The fact that @BGA3 has not updated the code for rotation.

robosina commented 4 years ago

@AlexeyAB , @dselivanov I have added rotation support in detection mode and make a pull request in this link but I would also like to implement this requested enhancement. As far as I looked in comments I can't find any fork that make progress on it, If there isn't any fork in this issue so I will deploy rotated bounding box from scratch.(I think in some tasks makes convergence faster and maybe better accuracy)

It seems that we have to work on labeling procedure too.

dselivanov commented 4 years ago

@robosina there is some relevant discussion here https://github.com/AlexeyAB/darknet/issues/4360#issuecomment-561694190. In our case we have great success with rotated boxes.
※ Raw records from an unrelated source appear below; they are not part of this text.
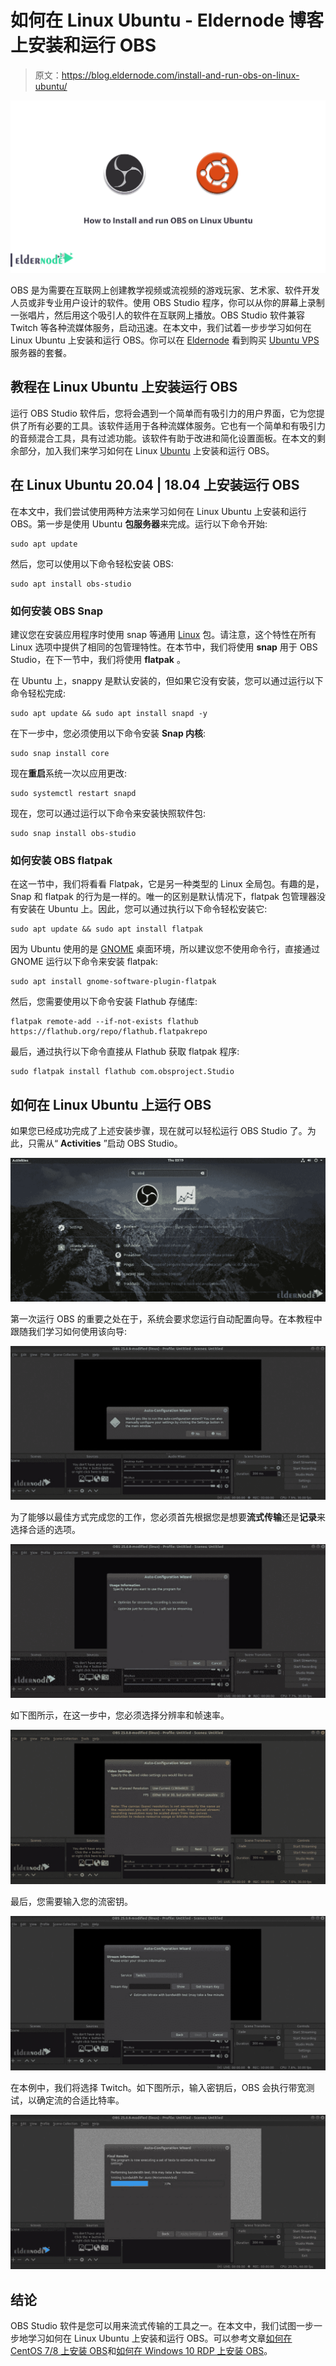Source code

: # 如何在 Linux Ubuntu - Eldernode 博客上安装和运行 OBS

> 原文：<https://blog.eldernode.com/install-and-run-obs-on-linux-ubuntu/>

![How to Install and run OBS on Linux Ubuntu](img/b2a1c0e4f95896bf007f6db157b8fa40.png)

OBS 是为需要在互联网上创建教学视频或流视频的游戏玩家、艺术家、软件开发人员或非专业用户设计的软件。使用 OBS Studio 程序，你可以从你的屏幕上录制一张唱片，然后用这个吸引人的软件在互联网上播放。OBS Studio 软件兼容 Twitch 等各种流媒体服务，启动迅速。在本文中，我们试着一步步学习如何在 Linux Ubuntu 上安装和运行 OBS。你可以在 [Eldernode](https://eldernode.com/) 看到购买 [Ubuntu VPS](https://eldernode.com/ubuntu-vps/) 服务器的套餐。

## **教程在 Linux Ubuntu 上安装运行 OBS**

运行 OBS Studio 软件后，您将会遇到一个简单而有吸引力的用户界面，它为您提供了所有必要的工具。该软件适用于各种流媒体服务。它也有一个简单和有吸引力的音频混合工具，具有过滤功能。该软件有助于改进和简化设置面板。在本文的剩余部分，加入我们来学习如何在 Linux [Ubuntu](https://blog.eldernode.com/tag/ubuntu/) 上安装和运行 OBS。

## **在 Linux Ubuntu 20.04 | 18.04** 上安装运行 OBS

在本文中，我们尝试使用两种方法来学习如何在 Linux Ubuntu 上安装和运行 OBS。第一步是使用 Ubuntu **包服务器**来完成。运行以下命令开始:

```
sudo apt update
```

然后，您可以使用以下命令轻松安装 OBS:

```
sudo apt install obs-studio
```

### **如何安装 OBS Snap**

建议您在安装应用程序时使用 snap 等通用 [Linux](https://blog.eldernode.com/tag/linux/) 包。请注意，这个特性在所有 Linux 选项中提供了相同的包管理特性。在本节中，我们将使用 **snap** 用于 OBS Studio，在下一节中，我们将使用 **flatpak** 。

在 Ubuntu 上，snappy 是默认安装的，但如果它没有安装，您可以通过运行以下命令轻松完成:

```
sudo apt update && sudo apt install snapd -y
```

在下一步中，您必须使用以下命令安装 **Snap 内核**:

```
sudo snap install core
```

现在**重启**系统一次以应用更改:

```
sudo systemctl restart snapd
```

现在，您可以通过运行以下命令来安装快照软件包:

```
sudo snap install obs-studio
```

### **如何安装 OBS flatpak**

在这一节中，我们将看看 Flatpak，它是另一种类型的 Linux 全局包。有趣的是，Snap 和 flatpak 的行为是一样的。唯一的区别是默认情况下，flatpak 包管理器没有安装在 Ubuntu 上。因此，您可以通过执行以下命令轻松安装它:

```
sudo apt update && sudo apt install flatpak
```

因为 Ubuntu 使用的是 [GNOME](https://blog.eldernode.com/install-gnome-environment-on-debian-8/) 桌面环境，所以建议您不使用命令行，直接通过 GNOME 运行以下命令来安装 flatpak:

```
sudo apt install gnome-software-plugin-flatpak
```

然后，您需要使用以下命令安装 Flathub 存储库:

```
flatpak remote-add --if-not-exists flathub https://flathub.org/repo/flathub.flatpakrepo
```

最后，通过执行以下命令直接从 Flathub 获取 flatpak 程序:

```
sudo flatpak install flathub com.obsproject.Studio
```

## **如何在 Linux Ubuntu 上运行 OBS**

如果您已经成功完成了上述安装步骤，现在就可以轻松运行 OBS Studio 了。为此，只需从“ **Activities** ”启动 OBS Studio。

![OBS studio environment](img/35d18f32ff35074a34d2d148d96fcfc9.png)

第一次运行 OBS 的重要之处在于，系统会要求您运行自动配置向导。在本教程中跟随我们学习如何使用该向导:

![auto-configuration wizard on OBS](img/a4b796b1ec5b47d040b4ac608c58f785.png)

为了能够以最佳方式完成您的工作，您必须首先根据您是想要**流式传输**还是**记录**来选择合适的选项。

![how to install obs studio](img/b1d3a0af324029f52f70744f1a0b8e31.png)

如下图所示，在这一步中，您必须选择分辨率和帧速率。

![resolution and frame rate on obs](img/044be6808e9b0492eb6bf18462df6825.png)

最后，您需要输入您的流密钥。

![how to run obs on ubuntu](img/73b3326ca28715d2c9cc18fe582eb84b.png)

在本例中，我们将选择 Twitch。如下图所示，输入密钥后，OBS 会执行带宽测试，以确定流的合适比特率。

![how to install and run OBS studio on ubuntu](img/52ef9b22b11a6bc9c1b6dd3d5ee8a119.png)

## 结论

OBS Studio 软件是您可以用来流式传输的工具之一。在本文中，我们试图一步一步地学习如何在 Linux Ubuntu 上安装和运行 OBS。可以参考文章[如何在 CentOS 7/8 上安装 OBS](https://blog.eldernode.com/install-obs-on-centos/)和[如何在 Windows 10 RDP 上安装 OBS](https://blog.eldernode.com/install-obs-on-windows-10-rdp/)。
We even submitted paper to ECCV this year but got "border reject" due to "not enough scientific novelty" (but at the same time I've seen so many bullshit papers accepted).
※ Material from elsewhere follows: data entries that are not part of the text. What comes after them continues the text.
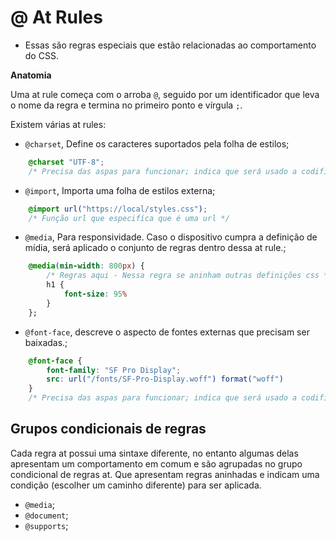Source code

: # @ At Rules

* Essas são regras especiais que estão relacionadas ao comportamento do CSS.

**Anatomia**

Uma at rule começa com o arroba `@`, seguido por um identificador que leva o nome da regra e termina no primeiro ponto e vírgula `;`.

Existem várias at rules:

* `@charset`, Define os caracteres suportados pela folha de estilos;

```css 
    @charset "UTF-8";
    /* Precisa das aspas para funcionar; indica que será usado a codificação unicode utf-8 */
```

* `@import`, Importa uma folha de estilos externa;

```css 
    @import url("https://local/styles.css"); 
    /* Função url que especifíca que é uma url */
```

* `@media`, Para responsividade. Caso o dispositivo cumpra a definição de mídia, será aplicado o conjunto de regras dentro dessa at rule.;

```css 
    @media(min-width: 800px) {
        /* Regras aqui - Nessa regra se aninham outras definições css */
        h1 {
            font-size: 95%
        }
    };
```

* `@font-face`, descreve o aspecto de fontes externas que precisam ser baixadas.;

```css 
    @font-face {
        font-family: "SF Pro Display";
        src: url("/fonts/SF-Pro-Display.woff") format("woff")
    } 
    /* Precisa das aspas para funcionar; indica que será usado a codificação unicode utf-8 */
```

## Grupos condicionais de regras

Cada regra at possui uma sintaxe diferente, no entanto algumas delas apresentam um comportamento em comum e são agrupadas no grupo condicional de regras at. Que apresentam regras aninhadas e indicam uma condição (escolher um caminho diferente) para ser aplicada.

* `@media`;
* `@document`;
* `@supports`;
However I haven't seen any serious attempts to implement it within darknet framework. Initially (~ 1.5 year ago) I've tried to do so but gave up as calculations related to the b-boxes are hardcoded in quite a lot of places. I'm not that comfortable with darknet codebase.
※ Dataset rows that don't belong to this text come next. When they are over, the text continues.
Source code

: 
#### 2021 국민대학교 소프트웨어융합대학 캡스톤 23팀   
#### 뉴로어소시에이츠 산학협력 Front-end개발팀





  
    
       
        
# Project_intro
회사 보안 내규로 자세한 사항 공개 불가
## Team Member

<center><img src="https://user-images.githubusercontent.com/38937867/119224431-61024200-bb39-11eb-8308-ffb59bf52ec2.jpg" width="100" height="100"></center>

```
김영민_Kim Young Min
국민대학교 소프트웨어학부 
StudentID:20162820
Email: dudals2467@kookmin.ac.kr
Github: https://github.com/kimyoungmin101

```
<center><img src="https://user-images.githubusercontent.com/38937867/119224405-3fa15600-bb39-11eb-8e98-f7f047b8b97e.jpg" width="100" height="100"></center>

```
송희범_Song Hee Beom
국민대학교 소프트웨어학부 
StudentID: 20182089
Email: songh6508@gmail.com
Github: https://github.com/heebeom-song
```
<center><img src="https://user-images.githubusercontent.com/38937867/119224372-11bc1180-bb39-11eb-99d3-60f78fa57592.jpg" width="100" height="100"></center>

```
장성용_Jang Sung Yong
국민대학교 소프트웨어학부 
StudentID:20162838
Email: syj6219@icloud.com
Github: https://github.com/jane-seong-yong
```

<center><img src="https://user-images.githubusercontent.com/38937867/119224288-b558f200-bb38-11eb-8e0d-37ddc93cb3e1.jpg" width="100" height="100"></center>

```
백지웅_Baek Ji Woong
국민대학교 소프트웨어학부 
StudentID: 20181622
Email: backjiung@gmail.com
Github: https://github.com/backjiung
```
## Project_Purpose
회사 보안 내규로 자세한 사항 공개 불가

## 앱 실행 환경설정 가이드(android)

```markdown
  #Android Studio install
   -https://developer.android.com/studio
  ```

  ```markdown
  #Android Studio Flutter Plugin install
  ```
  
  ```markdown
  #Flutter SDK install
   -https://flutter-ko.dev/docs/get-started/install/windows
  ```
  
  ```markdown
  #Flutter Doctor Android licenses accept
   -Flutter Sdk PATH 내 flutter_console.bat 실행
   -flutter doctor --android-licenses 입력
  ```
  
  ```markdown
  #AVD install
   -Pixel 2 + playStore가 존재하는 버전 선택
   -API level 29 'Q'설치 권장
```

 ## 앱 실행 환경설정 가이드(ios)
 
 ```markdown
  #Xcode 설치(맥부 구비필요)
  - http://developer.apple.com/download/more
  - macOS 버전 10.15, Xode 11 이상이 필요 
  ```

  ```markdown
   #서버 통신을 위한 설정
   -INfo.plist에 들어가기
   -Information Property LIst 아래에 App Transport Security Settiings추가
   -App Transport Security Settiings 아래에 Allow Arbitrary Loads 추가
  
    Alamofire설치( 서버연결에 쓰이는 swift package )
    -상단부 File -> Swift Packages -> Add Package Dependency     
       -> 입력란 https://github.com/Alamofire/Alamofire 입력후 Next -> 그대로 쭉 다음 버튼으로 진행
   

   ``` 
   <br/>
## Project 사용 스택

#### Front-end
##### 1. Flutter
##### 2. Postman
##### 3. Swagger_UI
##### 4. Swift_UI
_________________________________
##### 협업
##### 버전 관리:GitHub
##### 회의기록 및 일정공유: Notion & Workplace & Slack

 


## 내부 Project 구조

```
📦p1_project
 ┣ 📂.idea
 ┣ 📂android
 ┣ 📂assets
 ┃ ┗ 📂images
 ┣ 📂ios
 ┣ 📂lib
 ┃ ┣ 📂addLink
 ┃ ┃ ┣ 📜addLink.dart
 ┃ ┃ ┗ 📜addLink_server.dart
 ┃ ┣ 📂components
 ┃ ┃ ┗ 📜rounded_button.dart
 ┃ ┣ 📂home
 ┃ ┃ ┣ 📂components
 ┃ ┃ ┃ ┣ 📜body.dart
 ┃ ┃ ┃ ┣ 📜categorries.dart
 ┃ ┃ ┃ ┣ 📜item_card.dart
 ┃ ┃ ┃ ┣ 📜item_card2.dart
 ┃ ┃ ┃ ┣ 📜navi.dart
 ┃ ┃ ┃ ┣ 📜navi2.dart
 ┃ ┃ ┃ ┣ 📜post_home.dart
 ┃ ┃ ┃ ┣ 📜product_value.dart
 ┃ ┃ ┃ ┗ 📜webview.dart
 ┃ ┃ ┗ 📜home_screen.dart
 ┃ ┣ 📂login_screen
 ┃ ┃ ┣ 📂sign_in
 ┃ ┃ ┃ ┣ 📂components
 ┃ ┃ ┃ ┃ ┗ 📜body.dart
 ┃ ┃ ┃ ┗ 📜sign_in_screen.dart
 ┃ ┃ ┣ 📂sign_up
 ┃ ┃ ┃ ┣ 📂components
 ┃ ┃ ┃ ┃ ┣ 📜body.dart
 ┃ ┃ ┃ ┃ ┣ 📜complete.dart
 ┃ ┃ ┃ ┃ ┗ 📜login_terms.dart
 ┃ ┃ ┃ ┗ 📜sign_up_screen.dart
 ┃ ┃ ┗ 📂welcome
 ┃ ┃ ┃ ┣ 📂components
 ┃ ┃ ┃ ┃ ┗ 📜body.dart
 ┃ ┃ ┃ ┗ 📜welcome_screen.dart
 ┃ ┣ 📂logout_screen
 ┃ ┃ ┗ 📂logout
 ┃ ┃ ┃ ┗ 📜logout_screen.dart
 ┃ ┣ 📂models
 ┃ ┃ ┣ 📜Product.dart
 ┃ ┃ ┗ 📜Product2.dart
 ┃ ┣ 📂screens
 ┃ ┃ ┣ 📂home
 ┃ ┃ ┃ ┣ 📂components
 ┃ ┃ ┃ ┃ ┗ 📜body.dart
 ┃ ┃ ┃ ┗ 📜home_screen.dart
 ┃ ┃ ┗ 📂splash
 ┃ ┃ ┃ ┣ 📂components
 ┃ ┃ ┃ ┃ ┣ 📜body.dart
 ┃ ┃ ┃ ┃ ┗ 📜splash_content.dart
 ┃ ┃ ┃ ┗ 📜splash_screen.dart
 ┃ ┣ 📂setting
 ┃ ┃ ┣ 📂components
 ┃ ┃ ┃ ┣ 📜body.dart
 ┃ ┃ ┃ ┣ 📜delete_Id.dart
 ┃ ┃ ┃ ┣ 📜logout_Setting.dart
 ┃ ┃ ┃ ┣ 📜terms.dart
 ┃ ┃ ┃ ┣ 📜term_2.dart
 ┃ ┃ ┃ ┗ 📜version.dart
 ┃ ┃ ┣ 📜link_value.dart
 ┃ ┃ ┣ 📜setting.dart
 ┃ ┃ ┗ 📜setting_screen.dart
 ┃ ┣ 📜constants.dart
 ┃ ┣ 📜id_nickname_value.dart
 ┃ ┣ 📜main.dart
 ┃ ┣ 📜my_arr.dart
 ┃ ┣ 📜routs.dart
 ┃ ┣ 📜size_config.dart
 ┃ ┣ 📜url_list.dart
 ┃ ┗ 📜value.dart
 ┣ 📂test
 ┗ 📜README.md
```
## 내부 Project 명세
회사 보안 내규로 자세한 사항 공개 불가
HFVladimir commented 3 years ago

@dselivanov Hi! I've read all discussions here about rotated bboxes, still haven't found worked solution. Trying to implement it by my own. As I understood you have some working solution on pytorch as shown at #4360. Could you please share some code how you did that or at least that public implementation I could get as starting point. It would be very helpfull for me, if I had it would match it with current C code and make a PR.

dselivanov commented 3 years ago

@HFVladimir unfortunately I can't share code as it belongs to the company. But overall logic is described in #4360 - you need just to add one extra parameter for the angle.

predicted_angle = sigmoid(raw_yolo_layer_output)
angle_loss = sin(predicted_angle - true_angle) ^ 2

We've tried logistic and tanh for sigmoid activation. Haven't noticed any significant difference between them.